■ Work order: For each record below, output its text exactly and skip any picture.

======

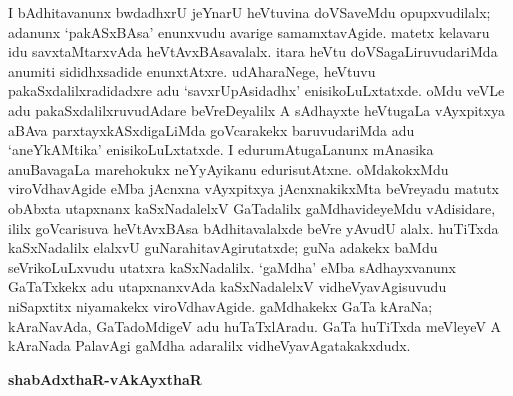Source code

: I bAdhitavanunx bwdadhxrU jeYnarU heVtuvina doVSaveMdu opupxvudilalx; adanunx `pakASxBAsa' enunxvudu avarige samamxtavAgide. matetx kelavaru idu savxtaMtarxvAda heVtAvxBAsavalalx. itara heVtu doVSagaLiruvudariMda anumiti sididhxsadide enunxtAtxre. udAharaNege, heVtuvu pakaSxdalilxradidadxre adu `savxrUpAsidadhx' enisikoLuLxtatxde. oMdu veVLe adu pakaSxdalilxruvudAdare beVreDeyalilx A sAdhayxte heVtugaLa vAyxpitxya aBAva parxtayxkASxdigaLiMda goVcarakekx baruvudariMda adu `aneYkAMtika' enisikoLuLxtatxde. I edurumAtugaLanunx mAnasika anuBavagaLa marehokukx neYyAyikanu edurisutAtxne. oMdakokxMdu viroVdhavAgide eMba jAcnxna vAyxpitxya jAcnxnakikxMta beVreyadu matutx obAbxta utapxnanx kaSxNadalelxV GaTadalilx gaMdhavideyeMdu vAdisidare, ililx goVcarisuva heVtAvxBAsa bAdhitavalalxde beVre yAvudU alalx. huTiTxda kaSxNadalilx elalxvU guNarahitavAgirutatxde; guNa adakekx baMdu seVrikoLuLxvudu utatxra kaSxNadalilx. `gaMdha' eMba sAdhayxvanunx GaTaTxkekx adu utapxnanxvAda kaSxNadalelxV vidheVyavAgisuvudu niSapxtitx niyamakekx viroVdhavAgide. gaMdhakekx GaTa kAraNa; kAraNavAda, GaTadoMdigeV adu huTaTxlAradu. GaTa huTiTxda meVleyeV A kAraNada PalavAgi gaMdha adaralilx vidheVyavAgatakakxdudx.

\smallskip
\begin{center}
{\Large\bf shabAdxthaR-vAkAyxthaR}
\end{center}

======

■ Solution:
Source code

: I bAdhitavanunx bwdadhxrU jeYnarU heVtuvina doVSaveMdu opupxvudilalx; adanunx `pakASxBAsa' enunxvudu avarige samamxtavAgide. matetx kelavaru idu savxtaMtarxvAda heVtAvxBAsavalalx. itara heVtu doVSagaLiruvudariMda anumiti sididhxsadide enunxtAtxre. udAharaNege, heVtuvu pakaSxdalilxradidadxre adu `savxrUpAsidadhx' enisikoLuLxtatxde. oMdu veVLe adu pakaSxdalilxruvudAdare beVreDeyalilx A sAdhayxte heVtugaLa vAyxpitxya aBAva parxtayxkASxdigaLiMda goVcarakekx baruvudariMda adu `aneYkAMtika' enisikoLuLxtatxde. I edurumAtugaLanunx mAnasika anuBavagaLa marehokukx neYyAyikanu edurisutAtxne. oMdakokxMdu viroVdhavAgide eMba jAcnxna vAyxpitxya jAcnxnakikxMta beVreyadu matutx obAbxta utapxnanx kaSxNadalelxV GaTadalilx gaMdhavideyeMdu vAdisidare, ililx goVcarisuva heVtAvxBAsa bAdhitavalalxde beVre yAvudU alalx. huTiTxda kaSxNadalilx elalxvU guNarahitavAgirutatxde; guNa adakekx baMdu seVrikoLuLxvudu utatxra kaSxNadalilx. `gaMdha' eMba sAdhayxvanunx GaTaTxkekx adu utapxnanxvAda kaSxNadalelxV vidheVyavAgisuvudu niSapxtitx niyamakekx viroVdhavAgide. gaMdhakekx GaTa kAraNa; kAraNavAda, GaTadoMdigeV adu huTaTxlAradu. GaTa huTiTxda meVleyeV A kAraNada PalavAgi gaMdha adaralilx vidheVyavAgatakakxdudx.

\smallskip
\begin{center}
{\Large\bf shabAdxthaR-vAkAyxthaR}
\end{center}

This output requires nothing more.